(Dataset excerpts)
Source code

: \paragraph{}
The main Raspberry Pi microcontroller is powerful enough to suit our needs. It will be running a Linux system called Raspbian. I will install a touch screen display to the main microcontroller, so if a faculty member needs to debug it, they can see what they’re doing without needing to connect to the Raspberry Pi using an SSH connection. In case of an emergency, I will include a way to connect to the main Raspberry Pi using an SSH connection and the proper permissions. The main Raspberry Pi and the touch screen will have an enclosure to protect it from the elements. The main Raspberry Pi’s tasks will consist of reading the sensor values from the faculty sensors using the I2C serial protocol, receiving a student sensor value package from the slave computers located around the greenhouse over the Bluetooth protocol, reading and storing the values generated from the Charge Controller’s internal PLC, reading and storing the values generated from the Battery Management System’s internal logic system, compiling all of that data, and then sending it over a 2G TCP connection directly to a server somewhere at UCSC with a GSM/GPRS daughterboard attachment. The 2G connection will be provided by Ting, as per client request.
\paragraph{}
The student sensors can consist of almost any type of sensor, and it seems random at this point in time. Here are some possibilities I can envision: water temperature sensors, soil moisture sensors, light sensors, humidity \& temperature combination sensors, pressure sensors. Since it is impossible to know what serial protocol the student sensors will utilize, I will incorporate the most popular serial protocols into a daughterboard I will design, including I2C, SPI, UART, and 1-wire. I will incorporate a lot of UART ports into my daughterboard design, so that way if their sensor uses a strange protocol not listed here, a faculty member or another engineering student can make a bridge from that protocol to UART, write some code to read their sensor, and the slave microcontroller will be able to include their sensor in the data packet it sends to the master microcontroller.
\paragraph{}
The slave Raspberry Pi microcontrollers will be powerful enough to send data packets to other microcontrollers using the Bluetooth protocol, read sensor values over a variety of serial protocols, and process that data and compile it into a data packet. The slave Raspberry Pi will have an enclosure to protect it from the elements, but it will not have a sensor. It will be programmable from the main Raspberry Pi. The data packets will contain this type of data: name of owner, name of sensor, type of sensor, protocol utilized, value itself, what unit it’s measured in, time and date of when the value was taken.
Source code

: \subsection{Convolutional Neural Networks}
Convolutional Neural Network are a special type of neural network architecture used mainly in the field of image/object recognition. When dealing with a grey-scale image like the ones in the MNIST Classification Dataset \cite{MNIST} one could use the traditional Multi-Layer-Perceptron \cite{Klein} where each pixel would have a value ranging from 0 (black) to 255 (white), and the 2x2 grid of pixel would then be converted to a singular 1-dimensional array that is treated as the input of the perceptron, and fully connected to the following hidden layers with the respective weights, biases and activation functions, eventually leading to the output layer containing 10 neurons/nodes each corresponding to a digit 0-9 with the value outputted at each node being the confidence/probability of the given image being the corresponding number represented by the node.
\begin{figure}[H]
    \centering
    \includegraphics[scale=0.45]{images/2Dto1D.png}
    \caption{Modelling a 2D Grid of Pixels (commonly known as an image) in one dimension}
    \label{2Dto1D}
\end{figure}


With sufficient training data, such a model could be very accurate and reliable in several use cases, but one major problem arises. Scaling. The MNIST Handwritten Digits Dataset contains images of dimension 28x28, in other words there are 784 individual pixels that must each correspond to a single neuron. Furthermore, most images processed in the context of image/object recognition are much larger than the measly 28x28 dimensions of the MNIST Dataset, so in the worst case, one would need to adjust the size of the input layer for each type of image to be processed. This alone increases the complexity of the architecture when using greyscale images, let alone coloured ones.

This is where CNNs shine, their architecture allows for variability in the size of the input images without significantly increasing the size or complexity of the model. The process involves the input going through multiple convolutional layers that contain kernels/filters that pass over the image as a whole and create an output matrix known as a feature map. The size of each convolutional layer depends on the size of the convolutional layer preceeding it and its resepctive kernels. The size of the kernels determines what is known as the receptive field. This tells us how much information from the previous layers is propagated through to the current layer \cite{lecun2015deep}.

EXERCISE DIRECTIONS >>
Retype all of the data exactly, so that nothing differs from what is given.

REPLY TO THE EXERCISE >>
Source code

: \paragraph{}
The main Raspberry Pi microcontroller is powerful enough to suit our needs. It will be running a Linux system called Raspbian. I will install a touch screen display to the main microcontroller, so if a faculty member needs to debug it, they can see what they’re doing without needing to connect to the Raspberry Pi using an SSH connection. In case of an emergency, I will include a way to connect to the main Raspberry Pi using an SSH connection and the proper permissions. The main Raspberry Pi and the touch screen will have an enclosure to protect it from the elements. The main Raspberry Pi’s tasks will consist of reading the sensor values from the faculty sensors using the I2C serial protocol, receiving a student sensor value package from the slave computers located around the greenhouse over the Bluetooth protocol, reading and storing the values generated from the Charge Controller’s internal PLC, reading and storing the values generated from the Battery Management System’s internal logic system, compiling all of that data, and then sending it over a 2G TCP connection directly to a server somewhere at UCSC with a GSM/GPRS daughterboard attachment. The 2G connection will be provided by Ting, as per client request.
\paragraph{}
The student sensors can consist of almost any type of sensor, and it seems random at this point in time. Here are some possibilities I can envision: water temperature sensors, soil moisture sensors, light sensors, humidity \& temperature combination sensors, pressure sensors. Since it is impossible to know what serial protocol the student sensors will utilize, I will incorporate the most popular serial protocols into a daughterboard I will design, including I2C, SPI, UART, and 1-wire. I will incorporate a lot of UART ports into my daughterboard design, so that way if their sensor uses a strange protocol not listed here, a faculty member or another engineering student can make a bridge from that protocol to UART, write some code to read their sensor, and the slave microcontroller will be able to include their sensor in the data packet it sends to the master microcontroller.
\paragraph{}
The slave Raspberry Pi microcontrollers will be powerful enough to send data packets to other microcontrollers using the Bluetooth protocol, read sensor values over a variety of serial protocols, and process that data and compile it into a data packet. The slave Raspberry Pi will have an enclosure to protect it from the elements, but it will not have a sensor. It will be programmable from the main Raspberry Pi. The data packets will contain this type of data: name of owner, name of sensor, type of sensor, protocol utilized, value itself, what unit it’s measured in, time and date of when the value was taken.
Source code

: \subsection{Convolutional Neural Networks}
Convolutional Neural Network are a special type of neural network architecture used mainly in the field of image/object recognition. When dealing with a grey-scale image like the ones in the MNIST Classification Dataset \cite{MNIST} one could use the traditional Multi-Layer-Perceptron \cite{Klein} where each pixel would have a value ranging from 0 (black) to 255 (white), and the 2x2 grid of pixel would then be converted to a singular 1-dimensional array that is treated as the input of the perceptron, and fully connected to the following hidden layers with the respective weights, biases and activation functions, eventually leading to the output layer containing 10 neurons/nodes each corresponding to a digit 0-9 with the value outputted at each node being the confidence/probability of the given image being the corresponding number represented by the node.
\begin{figure}[H]
    \centering
    \includegraphics[scale=0.45]{images/2Dto1D.png}
    \caption{Modelling a 2D Grid of Pixels (commonly known as an image) in one dimension}
    \label{2Dto1D}
\end{figure}


With sufficient training data, such a model could be very accurate and reliable in several use cases, but one major problem arises. Scaling. The MNIST Handwritten Digits Dataset contains images of dimension 28x28, in other words there are 784 individual pixels that must each correspond to a single neuron. Furthermore, most images processed in the context of image/object recognition are much larger than the measly 28x28 dimensions of the MNIST Dataset, so in the worst case, one would need to adjust the size of the input layer for each type of image to be processed. This alone increases the complexity of the architecture when using greyscale images, let alone coloured ones.

This is where CNNs shine, their architecture allows for variability in the size of the input images without significantly increasing the size or complexity of the model. The process involves the input going through multiple convolutional layers that contain kernels/filters that pass over the image as a whole and create an output matrix known as a feature map. The size of each convolutional layer depends on the size of the convolutional layer preceeding it and its resepctive kernels. The size of the kernels determines what is known as the receptive field. This tells us how much information from the previous layers is propagated through to the current layer \cite{lecun2015deep}.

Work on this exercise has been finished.